[Source records]

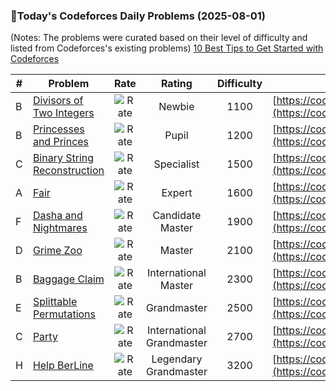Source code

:### 🌟Today's Codeforces Daily Problems (2025-08-01)
(Notes: The problems were curated based on their level of difficulty and listed from Codeforces's existing problems)
[10 Best Tips to Get Started with Codeforces](https://github.com/ika9810/Codeforces-Daily-Problems/blob/main/10%20Best%20Tips%20to%20Get%20Started%20with%20Codeforces.md)

| # | Problem | Rate| Rating | Difficulty | Contest |
|---| ----- | :--------: | :----------: | :----------: | ---------- |
|B|[Divisors of Two Integers](https://codeforces.com/contest/1108/problem/B)|![Rate](https://img.shields.io/badge/Newbie-1100-lightgrey)|Newbie|1100|[https://codeforces.com/contest/1108](https://codeforces.com/contest/1108)|
|B|[Princesses and Princes](https://codeforces.com/contest/1327/problem/B)|![Rate](https://img.shields.io/badge/Pupil-1200-brightgreen)|Pupil|1200|[https://codeforces.com/contest/1327](https://codeforces.com/contest/1327)|
|C|[Binary String Reconstruction](https://codeforces.com/contest/1400/problem/C)|![Rate](https://img.shields.io/badge/Specialist-1500-9cf)|Specialist|1500|[https://codeforces.com/contest/1400](https://codeforces.com/contest/1400)|
|A|[Fair](https://codeforces.com/contest/986/problem/A)|![Rate](https://img.shields.io/badge/Expert-1600-blue)|Expert|1600|[https://codeforces.com/contest/986](https://codeforces.com/contest/986)|
|F|[Dasha and Nightmares](https://codeforces.com/contest/1800/problem/F)|![Rate](https://img.shields.io/badge/Candidate%20Master-1900-blueviolet)|Candidate Master|1900|[https://codeforces.com/contest/1800](https://codeforces.com/contest/1800)|
|D|[Grime Zoo](https://codeforces.com/contest/1411/problem/D)|![Rate](https://img.shields.io/badge/Master-2100-orange)|Master|2100|[https://codeforces.com/contest/1411](https://codeforces.com/contest/1411)|
|B|[Baggage Claim](https://codeforces.com/contest/2097/problem/B)|![Rate](https://img.shields.io/badge/International%20Master-2300-orange)|International Master|2300|[https://codeforces.com/contest/2097](https://codeforces.com/contest/2097)|
|E|[Splittable Permutations](https://codeforces.com/contest/1976/problem/E)|![Rate](https://img.shields.io/badge/Grandmaster-2500-red)|Grandmaster|2500|[https://codeforces.com/contest/1976](https://codeforces.com/contest/1976)|
|C|[Party](https://codeforces.com/contest/575/problem/C)|![Rate](https://img.shields.io/badge/International%20Grandmaster-2700-red)|International Grandmaster|2700|[https://codeforces.com/contest/575](https://codeforces.com/contest/575)|
|H|[Help BerLine](https://codeforces.com/contest/1267/problem/H)|![Rate](https://img.shields.io/badge/Legendary%20Grandmaster-3200-red)|Legendary Grandmaster|3200|[https://codeforces.com/contest/1267](https://codeforces.com/contest/1267)|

[ACTIVITY]
Extract every line above that contains the word "orange".

[RESPONSE BELOW]
|D|[Grime Zoo](https://codeforces.com/contest/1411/problem/D)|![Rate](https://img.shields.io/badge/Master-2100-orange)|Master|2100|[https://codeforces.com/contest/1411](https://codeforces.com/contest/1411)|
|B|[Baggage Claim](https://codeforces.com/contest/2097/problem/B)|![Rate](https://img.shields.io/badge/International%20Master-2300-orange)|International Master|2300|[https://codeforces.com/contest/2097](https://codeforces.com/contest/2097)|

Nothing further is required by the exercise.